Claimant lawyers have hailed the first written judgment ordering an interim costs payment as welcome news for clients and the wider legal profession.

Sitting at Liverpool County Court, district judge John Baldwin agreed an interim payment of £7,780 – around 55% of the costs bill based on rules amended in 2013.

North-west firm Fletchers Solicitors had brought a clinical negligence claim for damages in Travers v Poole Hospital NHS Foundation Trust and settled the case at £1,500, on the basis that the defendant paid the claimant’s reasonable costs and disbursements.

Fletchers stressed the court should remind itself of the April 2013 amendment to the old interim payment rule, which changed the emphasis from a discretionary ‘may order’ to a qualified mandatory ‘will order unless’.

The claimant firm said it wanted guidance and clarification from the court in the context of frustration that defendants seek to ‘throw any obstacle in the way of any early payment of any part of an "in principle" admitted costs liability’.

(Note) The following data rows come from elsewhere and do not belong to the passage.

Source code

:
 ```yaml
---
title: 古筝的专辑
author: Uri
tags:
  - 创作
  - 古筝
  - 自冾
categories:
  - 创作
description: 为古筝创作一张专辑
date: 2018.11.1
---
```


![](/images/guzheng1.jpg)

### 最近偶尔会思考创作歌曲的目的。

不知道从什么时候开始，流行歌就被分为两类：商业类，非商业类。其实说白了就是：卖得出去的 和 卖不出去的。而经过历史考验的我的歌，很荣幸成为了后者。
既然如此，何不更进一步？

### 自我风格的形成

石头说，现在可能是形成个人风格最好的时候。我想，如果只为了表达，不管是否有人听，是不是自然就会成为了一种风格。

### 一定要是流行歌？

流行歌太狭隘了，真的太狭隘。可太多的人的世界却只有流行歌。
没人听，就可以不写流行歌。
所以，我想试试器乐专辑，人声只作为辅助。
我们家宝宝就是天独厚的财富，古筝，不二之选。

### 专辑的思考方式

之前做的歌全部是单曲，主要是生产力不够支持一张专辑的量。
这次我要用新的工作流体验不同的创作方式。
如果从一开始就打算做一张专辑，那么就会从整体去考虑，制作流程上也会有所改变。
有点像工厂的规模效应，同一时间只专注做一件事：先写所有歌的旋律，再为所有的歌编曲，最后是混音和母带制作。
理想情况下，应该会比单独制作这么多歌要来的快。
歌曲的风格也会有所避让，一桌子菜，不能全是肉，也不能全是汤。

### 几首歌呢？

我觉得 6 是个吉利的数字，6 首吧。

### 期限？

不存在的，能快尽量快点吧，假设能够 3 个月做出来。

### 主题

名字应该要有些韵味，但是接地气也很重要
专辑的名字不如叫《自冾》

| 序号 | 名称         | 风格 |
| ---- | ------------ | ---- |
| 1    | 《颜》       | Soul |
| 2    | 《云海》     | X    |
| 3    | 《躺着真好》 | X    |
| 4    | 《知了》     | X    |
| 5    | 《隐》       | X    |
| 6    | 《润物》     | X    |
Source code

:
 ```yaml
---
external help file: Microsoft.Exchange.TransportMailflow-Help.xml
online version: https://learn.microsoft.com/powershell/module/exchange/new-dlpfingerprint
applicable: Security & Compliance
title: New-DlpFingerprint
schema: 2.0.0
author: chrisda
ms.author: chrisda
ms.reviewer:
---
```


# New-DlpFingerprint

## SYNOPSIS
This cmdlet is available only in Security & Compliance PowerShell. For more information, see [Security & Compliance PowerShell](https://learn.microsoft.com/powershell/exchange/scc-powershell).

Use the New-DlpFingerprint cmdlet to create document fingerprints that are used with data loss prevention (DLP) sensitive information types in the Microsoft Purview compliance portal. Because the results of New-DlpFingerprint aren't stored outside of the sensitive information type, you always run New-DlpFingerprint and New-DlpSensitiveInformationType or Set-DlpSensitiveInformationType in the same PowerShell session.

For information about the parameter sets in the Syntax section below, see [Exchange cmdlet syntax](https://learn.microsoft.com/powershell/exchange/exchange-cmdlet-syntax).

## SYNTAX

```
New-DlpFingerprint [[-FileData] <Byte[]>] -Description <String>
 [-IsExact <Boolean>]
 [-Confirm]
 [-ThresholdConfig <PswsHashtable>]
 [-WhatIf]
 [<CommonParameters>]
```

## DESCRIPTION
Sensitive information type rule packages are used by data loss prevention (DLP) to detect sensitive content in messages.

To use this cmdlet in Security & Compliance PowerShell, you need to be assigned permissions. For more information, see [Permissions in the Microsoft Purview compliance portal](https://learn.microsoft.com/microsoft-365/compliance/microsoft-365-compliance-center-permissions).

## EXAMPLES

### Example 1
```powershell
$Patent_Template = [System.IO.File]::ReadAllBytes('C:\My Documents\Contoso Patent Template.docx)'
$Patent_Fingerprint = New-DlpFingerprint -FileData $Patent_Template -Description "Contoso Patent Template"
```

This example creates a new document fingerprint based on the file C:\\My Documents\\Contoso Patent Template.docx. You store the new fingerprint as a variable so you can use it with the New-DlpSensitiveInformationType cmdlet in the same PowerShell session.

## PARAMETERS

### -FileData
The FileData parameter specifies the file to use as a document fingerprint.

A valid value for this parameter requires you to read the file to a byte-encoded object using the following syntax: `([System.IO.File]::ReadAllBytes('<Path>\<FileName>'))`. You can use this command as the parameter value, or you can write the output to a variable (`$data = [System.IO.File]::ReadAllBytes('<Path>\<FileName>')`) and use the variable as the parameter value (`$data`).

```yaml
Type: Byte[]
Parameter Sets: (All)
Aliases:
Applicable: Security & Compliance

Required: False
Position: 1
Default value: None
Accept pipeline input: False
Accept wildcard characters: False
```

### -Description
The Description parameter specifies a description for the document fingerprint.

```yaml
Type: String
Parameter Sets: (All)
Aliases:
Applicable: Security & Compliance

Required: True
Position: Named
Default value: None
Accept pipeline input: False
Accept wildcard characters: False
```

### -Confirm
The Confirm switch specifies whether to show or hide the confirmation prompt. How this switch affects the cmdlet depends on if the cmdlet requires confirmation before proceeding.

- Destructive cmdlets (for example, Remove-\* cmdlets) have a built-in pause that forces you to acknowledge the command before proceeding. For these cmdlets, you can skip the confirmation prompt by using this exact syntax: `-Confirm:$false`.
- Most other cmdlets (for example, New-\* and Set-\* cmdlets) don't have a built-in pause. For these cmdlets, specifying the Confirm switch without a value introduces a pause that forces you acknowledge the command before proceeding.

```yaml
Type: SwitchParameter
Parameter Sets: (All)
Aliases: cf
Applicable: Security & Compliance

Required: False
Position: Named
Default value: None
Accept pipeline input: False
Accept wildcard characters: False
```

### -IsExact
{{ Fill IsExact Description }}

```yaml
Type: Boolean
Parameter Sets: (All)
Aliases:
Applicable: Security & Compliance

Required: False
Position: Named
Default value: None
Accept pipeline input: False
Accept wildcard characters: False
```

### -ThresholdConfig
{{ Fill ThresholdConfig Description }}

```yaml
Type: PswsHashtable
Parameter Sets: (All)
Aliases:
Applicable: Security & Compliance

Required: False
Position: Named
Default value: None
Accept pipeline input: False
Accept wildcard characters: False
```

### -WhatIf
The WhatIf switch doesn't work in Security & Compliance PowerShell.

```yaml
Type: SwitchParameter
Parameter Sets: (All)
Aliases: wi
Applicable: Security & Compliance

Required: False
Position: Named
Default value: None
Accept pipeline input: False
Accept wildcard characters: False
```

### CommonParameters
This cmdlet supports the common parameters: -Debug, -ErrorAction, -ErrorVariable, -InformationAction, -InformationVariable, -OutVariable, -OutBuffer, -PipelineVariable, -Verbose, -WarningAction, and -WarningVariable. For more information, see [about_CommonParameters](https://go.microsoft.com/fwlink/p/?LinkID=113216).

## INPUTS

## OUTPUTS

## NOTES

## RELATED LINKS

The ruling from Baldwin was the first written judgment since the new rules came into practice and Fletchers said it was a ‘major victory’ for claimants and the claimant sector alike.

The firm said the case is now expected to be used throughout the sector, with future claimants likely to use the ruling to back their request for interim payments.

In future, it added, defendants wanting to challenge a request will now have to present a valid reason as to why the request is unreasonable, shifting the burden from the claimant.

Benjamin Moody (pictured), advocacy manager for Fletchers Solicitors’ in-house costs company, Ultimate Costs, said: ‘Interim payments are extremely valuable when it comes to bringing a case to final settlement. The process can often take a significant time to conclude and interim payments serve to speed up the process.

‘For too long, defendants have strenuously objected to providing interim payments, putting off that dreaded day when costs must be paid. The court has now sent a very clear message that the rule change is to be interpreted in the claimant’s favour.’